Exercise aim>
Set out the listing word for word. End with the line that contains "Instead, each one".
[Opening Information provided section]
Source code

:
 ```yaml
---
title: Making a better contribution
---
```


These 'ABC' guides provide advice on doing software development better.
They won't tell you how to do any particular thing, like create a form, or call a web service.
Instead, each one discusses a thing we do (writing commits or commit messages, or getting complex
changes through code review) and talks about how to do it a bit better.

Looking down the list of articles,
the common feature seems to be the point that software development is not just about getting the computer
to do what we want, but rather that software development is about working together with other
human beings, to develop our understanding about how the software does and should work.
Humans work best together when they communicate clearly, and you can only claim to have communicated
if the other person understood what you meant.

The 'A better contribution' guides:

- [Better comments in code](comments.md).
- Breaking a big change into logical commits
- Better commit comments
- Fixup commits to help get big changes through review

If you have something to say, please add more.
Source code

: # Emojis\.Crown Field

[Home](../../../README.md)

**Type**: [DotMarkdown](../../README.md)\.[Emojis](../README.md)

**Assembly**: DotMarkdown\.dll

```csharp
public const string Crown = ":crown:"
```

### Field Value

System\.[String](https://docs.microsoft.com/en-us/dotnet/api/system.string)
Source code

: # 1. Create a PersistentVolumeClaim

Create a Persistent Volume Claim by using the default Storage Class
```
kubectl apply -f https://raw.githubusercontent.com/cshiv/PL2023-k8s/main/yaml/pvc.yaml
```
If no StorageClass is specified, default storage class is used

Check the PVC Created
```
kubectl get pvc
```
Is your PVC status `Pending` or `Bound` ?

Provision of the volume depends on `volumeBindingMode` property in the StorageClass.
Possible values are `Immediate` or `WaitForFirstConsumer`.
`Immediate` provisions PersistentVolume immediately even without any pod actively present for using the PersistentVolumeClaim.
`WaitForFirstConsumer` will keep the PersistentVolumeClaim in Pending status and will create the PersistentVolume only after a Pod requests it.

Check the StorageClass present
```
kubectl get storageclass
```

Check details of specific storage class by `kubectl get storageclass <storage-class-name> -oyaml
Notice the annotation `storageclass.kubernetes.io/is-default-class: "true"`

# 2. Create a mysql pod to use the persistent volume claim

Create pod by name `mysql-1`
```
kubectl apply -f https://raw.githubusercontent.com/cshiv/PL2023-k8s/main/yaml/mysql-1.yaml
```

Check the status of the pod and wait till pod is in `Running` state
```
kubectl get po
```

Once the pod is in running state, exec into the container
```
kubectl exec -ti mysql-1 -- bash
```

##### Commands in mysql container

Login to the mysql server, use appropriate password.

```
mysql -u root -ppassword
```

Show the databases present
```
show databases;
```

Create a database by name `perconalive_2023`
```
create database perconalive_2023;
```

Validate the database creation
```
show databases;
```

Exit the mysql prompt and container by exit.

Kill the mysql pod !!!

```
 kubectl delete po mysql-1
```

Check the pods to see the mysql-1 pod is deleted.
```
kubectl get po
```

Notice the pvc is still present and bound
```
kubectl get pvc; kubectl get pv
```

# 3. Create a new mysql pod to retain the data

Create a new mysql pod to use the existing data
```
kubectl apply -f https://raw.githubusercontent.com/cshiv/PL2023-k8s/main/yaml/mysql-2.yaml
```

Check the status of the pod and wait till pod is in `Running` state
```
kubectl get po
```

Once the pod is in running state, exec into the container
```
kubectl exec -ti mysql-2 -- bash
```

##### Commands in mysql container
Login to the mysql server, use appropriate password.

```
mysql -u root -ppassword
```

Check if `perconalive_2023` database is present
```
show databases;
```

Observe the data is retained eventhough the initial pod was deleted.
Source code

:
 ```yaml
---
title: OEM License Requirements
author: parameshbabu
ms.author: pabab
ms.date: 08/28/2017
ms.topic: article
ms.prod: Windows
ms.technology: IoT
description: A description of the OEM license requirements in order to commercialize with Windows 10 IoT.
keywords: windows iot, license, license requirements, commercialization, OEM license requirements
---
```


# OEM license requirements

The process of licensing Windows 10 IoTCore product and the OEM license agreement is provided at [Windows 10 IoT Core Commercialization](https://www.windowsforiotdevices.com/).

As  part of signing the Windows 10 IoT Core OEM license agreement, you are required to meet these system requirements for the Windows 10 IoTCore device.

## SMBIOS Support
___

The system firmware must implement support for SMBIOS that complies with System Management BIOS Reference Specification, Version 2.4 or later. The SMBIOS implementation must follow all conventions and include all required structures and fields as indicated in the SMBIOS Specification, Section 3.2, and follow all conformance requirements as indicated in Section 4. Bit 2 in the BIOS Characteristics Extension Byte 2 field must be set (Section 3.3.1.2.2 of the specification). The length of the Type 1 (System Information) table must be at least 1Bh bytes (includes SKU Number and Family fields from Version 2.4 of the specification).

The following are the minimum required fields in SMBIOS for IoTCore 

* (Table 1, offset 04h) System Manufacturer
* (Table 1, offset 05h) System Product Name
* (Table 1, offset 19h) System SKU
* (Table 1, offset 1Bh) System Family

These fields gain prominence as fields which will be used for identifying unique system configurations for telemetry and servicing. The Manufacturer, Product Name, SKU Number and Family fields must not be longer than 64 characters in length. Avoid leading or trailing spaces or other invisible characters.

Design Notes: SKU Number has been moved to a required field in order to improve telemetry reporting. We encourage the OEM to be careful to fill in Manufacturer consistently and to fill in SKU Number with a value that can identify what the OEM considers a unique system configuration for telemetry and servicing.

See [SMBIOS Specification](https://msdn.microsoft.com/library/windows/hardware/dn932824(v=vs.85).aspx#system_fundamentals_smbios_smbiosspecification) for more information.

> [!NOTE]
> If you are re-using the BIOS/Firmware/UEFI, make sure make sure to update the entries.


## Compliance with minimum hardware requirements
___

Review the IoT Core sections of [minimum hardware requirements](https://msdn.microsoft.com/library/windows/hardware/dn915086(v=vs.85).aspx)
[Closing Information provided section]
Finished task>
Source code

:
 ```yaml
---
title: Making a better contribution
---
```


These 'ABC' guides provide advice on doing software development better.
They won't tell you how to do any particular thing, like create a form, or call a web service.
Instead, each one discusses a thing we do (writing commits or commit messages, or getting complex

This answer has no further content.